[Start of section]

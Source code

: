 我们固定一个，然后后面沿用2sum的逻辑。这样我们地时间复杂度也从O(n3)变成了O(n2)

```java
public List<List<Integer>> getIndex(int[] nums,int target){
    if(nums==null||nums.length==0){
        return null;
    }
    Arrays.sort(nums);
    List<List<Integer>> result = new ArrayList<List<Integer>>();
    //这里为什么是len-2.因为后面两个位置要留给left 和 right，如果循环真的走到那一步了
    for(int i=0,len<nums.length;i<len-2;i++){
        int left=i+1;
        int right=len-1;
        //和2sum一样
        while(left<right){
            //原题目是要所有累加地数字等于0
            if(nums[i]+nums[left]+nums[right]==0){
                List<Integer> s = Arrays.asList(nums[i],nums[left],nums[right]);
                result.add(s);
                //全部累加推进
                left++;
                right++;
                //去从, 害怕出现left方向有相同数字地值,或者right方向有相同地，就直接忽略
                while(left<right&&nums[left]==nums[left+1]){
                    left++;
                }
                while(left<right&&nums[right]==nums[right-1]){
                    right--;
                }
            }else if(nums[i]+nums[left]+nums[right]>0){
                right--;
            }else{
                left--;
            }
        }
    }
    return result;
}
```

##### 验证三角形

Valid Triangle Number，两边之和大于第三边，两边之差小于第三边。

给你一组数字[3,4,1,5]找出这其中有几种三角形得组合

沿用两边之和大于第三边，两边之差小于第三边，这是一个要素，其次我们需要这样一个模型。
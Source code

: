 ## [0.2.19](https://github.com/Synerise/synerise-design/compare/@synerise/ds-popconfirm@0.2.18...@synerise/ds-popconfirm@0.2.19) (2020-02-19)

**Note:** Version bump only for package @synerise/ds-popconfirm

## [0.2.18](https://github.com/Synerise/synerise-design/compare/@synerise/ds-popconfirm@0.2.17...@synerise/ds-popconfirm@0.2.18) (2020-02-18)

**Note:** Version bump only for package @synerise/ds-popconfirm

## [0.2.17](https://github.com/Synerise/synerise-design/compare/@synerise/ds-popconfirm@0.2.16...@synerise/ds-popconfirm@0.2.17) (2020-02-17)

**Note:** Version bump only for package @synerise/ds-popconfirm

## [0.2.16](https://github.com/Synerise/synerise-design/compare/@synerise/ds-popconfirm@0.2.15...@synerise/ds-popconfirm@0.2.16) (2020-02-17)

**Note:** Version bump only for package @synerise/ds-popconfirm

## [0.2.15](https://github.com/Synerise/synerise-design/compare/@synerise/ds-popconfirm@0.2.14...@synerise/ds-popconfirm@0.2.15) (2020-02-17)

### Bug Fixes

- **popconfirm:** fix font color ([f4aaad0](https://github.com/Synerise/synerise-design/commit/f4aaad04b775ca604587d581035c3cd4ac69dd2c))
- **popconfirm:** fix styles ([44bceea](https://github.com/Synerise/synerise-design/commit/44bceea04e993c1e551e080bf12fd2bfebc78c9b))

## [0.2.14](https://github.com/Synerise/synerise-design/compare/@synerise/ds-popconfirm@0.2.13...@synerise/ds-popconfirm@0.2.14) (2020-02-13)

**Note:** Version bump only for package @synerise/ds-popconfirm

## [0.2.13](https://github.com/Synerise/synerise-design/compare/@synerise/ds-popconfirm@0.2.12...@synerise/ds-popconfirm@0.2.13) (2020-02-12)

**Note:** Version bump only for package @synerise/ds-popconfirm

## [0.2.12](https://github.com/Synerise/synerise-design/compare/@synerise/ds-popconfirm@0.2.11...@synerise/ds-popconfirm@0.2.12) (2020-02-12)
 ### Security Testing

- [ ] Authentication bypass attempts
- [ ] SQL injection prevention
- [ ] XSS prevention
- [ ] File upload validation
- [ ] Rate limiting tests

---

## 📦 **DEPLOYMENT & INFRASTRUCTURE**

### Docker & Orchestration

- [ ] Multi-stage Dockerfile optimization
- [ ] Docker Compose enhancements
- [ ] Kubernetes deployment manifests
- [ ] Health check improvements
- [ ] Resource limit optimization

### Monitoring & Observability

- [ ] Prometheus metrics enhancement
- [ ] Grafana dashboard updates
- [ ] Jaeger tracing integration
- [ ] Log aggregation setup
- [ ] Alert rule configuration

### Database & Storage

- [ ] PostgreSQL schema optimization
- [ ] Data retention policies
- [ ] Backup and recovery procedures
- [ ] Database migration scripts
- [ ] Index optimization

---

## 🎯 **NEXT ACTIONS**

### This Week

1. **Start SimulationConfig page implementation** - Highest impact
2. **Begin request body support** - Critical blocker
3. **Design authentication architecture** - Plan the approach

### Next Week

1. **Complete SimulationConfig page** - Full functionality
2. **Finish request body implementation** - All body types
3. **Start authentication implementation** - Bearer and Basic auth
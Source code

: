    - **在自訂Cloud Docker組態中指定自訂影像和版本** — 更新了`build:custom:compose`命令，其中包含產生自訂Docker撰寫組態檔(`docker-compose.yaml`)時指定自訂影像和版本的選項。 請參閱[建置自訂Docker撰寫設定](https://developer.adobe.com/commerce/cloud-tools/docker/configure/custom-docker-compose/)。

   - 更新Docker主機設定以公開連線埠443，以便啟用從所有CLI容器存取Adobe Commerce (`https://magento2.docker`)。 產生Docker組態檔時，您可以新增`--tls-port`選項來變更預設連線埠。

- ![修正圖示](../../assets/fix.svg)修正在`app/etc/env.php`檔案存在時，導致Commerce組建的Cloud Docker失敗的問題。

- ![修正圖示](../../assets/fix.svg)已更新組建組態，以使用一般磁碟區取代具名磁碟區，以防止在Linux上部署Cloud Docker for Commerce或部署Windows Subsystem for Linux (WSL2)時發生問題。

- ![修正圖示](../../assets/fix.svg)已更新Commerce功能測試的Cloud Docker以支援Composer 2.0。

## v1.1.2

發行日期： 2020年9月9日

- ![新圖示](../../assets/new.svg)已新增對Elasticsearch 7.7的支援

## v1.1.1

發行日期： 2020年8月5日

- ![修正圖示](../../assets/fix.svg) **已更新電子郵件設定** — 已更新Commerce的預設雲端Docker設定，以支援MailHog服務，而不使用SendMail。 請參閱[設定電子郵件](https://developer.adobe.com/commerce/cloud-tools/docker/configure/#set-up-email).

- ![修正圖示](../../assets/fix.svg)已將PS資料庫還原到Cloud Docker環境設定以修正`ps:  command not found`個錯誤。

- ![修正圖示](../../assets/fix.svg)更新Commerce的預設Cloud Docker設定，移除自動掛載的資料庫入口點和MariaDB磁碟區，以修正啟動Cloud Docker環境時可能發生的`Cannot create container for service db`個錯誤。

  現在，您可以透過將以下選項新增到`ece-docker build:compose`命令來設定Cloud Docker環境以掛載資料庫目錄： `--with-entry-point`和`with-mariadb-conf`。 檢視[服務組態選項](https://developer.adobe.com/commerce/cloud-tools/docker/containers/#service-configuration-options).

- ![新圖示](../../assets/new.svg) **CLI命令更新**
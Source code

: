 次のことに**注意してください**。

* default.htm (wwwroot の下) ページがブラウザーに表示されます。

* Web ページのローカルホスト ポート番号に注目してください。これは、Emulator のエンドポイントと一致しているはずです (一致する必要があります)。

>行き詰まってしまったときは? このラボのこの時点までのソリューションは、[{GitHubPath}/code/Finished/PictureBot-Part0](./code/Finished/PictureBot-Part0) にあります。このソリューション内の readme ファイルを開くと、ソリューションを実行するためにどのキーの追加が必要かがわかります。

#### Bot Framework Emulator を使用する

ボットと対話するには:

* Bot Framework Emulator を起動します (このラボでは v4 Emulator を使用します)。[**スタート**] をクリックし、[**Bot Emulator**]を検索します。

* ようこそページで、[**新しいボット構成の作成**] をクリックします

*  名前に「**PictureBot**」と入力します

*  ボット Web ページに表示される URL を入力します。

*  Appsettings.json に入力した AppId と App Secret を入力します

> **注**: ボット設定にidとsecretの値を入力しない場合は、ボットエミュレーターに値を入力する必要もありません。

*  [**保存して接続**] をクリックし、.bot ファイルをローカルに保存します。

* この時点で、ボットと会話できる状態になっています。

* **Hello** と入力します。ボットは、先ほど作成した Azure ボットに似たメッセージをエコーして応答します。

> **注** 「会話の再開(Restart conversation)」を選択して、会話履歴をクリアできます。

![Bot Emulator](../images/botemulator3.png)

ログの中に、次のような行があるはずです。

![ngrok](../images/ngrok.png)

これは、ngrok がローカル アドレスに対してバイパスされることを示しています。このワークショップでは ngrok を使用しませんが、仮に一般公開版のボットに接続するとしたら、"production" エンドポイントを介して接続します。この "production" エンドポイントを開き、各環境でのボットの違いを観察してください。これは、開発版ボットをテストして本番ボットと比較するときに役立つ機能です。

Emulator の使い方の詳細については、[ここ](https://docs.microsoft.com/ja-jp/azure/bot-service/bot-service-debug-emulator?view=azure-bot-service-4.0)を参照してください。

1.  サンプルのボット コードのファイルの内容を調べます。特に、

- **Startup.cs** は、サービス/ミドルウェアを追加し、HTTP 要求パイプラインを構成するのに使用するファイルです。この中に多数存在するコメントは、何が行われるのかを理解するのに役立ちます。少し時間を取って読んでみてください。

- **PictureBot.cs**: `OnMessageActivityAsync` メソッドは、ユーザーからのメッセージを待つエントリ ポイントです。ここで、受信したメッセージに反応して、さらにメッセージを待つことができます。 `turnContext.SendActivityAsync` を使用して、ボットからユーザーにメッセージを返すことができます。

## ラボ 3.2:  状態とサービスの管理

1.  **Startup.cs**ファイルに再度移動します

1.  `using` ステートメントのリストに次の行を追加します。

[End of section]

#### What is expected:
With the line holding "- [ ] Docker Compose enhancements" as the first and the line holding "- [ ] PostgreSQL schema optimization" as the last, please transcribe exactly the lines of the material above in that range and nothing else.

#### Answer below:
- [ ] Docker Compose enhancements
- [ ] Kubernetes deployment manifests
- [ ] Health check improvements
- [ ] Resource limit optimization

### Monitoring & Observability

- [ ] Prometheus metrics enhancement
- [ ] Grafana dashboard updates
- [ ] Jaeger tracing integration
- [ ] Log aggregation setup
- [ ] Alert rule configuration

### Database & Storage

- [ ] PostgreSQL schema optimization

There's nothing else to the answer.